Given records
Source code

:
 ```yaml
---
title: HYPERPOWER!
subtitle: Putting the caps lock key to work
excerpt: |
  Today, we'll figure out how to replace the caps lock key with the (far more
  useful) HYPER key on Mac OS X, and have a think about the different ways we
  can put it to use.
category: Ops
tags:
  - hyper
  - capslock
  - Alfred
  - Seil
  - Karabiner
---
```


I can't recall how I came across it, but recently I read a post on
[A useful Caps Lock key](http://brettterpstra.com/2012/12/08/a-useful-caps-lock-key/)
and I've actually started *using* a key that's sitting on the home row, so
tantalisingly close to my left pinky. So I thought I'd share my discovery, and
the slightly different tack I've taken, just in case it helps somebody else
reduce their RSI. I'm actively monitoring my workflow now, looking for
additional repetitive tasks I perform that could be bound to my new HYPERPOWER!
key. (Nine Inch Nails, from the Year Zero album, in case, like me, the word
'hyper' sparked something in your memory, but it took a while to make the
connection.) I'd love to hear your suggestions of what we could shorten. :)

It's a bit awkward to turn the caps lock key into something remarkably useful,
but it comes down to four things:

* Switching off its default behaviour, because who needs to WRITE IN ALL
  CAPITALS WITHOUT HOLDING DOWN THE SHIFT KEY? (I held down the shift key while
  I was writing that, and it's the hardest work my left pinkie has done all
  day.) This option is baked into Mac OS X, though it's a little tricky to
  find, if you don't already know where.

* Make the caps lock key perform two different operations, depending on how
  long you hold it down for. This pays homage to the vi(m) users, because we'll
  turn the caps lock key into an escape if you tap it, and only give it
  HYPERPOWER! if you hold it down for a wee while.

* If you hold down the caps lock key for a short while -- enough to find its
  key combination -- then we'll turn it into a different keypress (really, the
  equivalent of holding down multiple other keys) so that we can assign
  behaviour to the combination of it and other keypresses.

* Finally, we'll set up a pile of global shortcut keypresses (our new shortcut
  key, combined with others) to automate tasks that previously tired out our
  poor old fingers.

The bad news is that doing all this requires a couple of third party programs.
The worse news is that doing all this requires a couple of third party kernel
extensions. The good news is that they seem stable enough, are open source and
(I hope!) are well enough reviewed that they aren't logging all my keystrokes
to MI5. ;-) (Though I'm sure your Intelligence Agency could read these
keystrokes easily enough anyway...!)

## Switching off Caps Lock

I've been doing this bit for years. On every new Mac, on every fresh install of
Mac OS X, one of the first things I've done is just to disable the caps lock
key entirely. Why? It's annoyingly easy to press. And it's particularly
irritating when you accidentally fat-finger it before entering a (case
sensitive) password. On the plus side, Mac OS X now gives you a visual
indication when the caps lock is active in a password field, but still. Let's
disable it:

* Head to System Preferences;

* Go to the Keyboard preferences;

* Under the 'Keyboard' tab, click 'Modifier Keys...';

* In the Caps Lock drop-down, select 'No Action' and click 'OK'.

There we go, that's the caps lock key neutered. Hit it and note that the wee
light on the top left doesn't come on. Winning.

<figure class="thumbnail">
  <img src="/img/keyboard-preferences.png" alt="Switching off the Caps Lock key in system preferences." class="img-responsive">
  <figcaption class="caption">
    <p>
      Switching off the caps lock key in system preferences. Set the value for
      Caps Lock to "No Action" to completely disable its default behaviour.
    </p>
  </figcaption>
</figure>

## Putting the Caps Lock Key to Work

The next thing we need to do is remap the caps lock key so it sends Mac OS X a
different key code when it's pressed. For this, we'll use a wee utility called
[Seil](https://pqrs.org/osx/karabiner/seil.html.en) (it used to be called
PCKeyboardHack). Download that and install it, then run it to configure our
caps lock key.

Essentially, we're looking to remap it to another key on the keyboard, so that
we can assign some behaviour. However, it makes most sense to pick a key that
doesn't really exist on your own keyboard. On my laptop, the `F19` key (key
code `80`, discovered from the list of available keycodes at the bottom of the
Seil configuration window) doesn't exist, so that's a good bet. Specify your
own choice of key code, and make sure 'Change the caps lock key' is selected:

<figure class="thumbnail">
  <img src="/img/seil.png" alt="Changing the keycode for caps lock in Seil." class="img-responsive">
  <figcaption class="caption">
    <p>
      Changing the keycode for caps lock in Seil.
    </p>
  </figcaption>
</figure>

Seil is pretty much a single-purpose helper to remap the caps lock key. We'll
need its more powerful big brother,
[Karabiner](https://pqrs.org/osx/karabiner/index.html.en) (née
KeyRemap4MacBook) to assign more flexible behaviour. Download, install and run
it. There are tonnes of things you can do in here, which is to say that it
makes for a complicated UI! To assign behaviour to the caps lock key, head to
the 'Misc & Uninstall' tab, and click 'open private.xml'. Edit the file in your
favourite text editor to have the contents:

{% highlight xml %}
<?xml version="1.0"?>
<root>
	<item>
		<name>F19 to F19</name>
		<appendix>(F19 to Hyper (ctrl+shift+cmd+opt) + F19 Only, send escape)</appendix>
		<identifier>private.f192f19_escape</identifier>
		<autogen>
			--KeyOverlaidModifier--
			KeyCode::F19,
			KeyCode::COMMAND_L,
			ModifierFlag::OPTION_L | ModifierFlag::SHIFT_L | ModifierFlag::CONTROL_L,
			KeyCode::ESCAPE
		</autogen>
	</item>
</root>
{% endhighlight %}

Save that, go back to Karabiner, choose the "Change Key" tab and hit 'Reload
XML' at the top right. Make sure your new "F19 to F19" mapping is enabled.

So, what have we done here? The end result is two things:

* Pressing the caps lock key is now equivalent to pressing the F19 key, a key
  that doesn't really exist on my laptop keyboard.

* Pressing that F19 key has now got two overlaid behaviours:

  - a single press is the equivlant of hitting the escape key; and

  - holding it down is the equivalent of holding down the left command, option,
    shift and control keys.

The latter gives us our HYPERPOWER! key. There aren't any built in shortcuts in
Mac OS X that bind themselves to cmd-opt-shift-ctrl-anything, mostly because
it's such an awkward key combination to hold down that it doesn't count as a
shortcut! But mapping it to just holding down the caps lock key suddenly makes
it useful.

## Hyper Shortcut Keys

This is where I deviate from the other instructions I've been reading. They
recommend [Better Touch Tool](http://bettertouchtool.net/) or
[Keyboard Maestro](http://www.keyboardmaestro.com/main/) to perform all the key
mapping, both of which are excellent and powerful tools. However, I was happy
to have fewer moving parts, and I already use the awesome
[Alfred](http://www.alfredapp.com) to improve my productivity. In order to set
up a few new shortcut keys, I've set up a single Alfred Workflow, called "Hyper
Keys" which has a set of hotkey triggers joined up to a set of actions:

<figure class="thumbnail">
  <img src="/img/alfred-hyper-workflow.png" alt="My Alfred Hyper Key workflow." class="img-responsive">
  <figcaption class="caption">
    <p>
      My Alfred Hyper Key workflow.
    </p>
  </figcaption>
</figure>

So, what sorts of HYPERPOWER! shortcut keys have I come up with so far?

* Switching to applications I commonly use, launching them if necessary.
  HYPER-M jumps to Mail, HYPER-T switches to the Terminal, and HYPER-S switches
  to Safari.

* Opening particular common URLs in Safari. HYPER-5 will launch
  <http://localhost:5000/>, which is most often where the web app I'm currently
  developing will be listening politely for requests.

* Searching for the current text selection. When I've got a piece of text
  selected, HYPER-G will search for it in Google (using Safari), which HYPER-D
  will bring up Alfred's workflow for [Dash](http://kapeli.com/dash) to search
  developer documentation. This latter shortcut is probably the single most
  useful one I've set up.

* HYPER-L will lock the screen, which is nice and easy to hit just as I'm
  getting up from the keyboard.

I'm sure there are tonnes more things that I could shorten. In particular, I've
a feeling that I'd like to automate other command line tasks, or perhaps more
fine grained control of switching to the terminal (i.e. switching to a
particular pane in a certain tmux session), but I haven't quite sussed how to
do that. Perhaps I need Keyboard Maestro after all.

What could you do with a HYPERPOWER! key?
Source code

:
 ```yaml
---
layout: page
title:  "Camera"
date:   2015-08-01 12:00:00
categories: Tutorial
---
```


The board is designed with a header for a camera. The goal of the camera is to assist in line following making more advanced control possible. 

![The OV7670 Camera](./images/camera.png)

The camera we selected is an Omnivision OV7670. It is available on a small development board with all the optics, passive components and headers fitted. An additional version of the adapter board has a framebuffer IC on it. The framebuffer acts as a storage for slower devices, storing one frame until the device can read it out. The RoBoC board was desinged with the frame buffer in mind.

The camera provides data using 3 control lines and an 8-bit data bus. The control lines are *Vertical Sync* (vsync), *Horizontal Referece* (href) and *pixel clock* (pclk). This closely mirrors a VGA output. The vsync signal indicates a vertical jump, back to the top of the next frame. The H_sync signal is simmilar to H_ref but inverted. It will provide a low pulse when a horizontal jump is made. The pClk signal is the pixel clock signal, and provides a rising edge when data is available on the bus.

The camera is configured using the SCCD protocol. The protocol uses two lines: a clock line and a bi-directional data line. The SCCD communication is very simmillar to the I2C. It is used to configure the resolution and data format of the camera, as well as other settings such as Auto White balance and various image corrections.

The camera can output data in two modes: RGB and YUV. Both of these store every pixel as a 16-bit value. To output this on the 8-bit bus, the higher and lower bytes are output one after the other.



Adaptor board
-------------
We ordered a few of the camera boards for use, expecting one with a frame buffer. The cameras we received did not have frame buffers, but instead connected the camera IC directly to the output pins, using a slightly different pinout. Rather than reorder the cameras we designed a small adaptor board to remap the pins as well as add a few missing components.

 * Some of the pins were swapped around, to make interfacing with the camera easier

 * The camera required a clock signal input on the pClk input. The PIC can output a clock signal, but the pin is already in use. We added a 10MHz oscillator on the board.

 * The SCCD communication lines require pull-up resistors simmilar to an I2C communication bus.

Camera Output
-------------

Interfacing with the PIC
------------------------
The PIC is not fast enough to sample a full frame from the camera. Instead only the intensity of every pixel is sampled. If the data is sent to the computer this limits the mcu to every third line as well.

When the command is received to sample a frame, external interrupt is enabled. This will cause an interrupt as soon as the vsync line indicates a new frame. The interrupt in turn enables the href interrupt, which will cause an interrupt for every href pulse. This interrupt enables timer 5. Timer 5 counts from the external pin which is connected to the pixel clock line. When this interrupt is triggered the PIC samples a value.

Exercise directions
Please give again the lines above between the line holding "<appendix>(F19 to Hyper" and the line holding "Save that, go", inclusive, exactly as they are and with nothing added.

Exercise response
		<appendix>(F19 to Hyper (ctrl+shift+cmd+opt) + F19 Only, send escape)</appendix>
		<identifier>private.f192f19_escape</identifier>
		<autogen>
			--KeyOverlaidModifier--
			KeyCode::F19,
			KeyCode::COMMAND_L,
			ModifierFlag::OPTION_L | ModifierFlag::SHIFT_L | ModifierFlag::CONTROL_L,
			KeyCode::ESCAPE
		</autogen>
	</item>
</root>
{% endhighlight %}

Save that, go back to Karabiner, choose the "Change Key" tab and hit 'Reload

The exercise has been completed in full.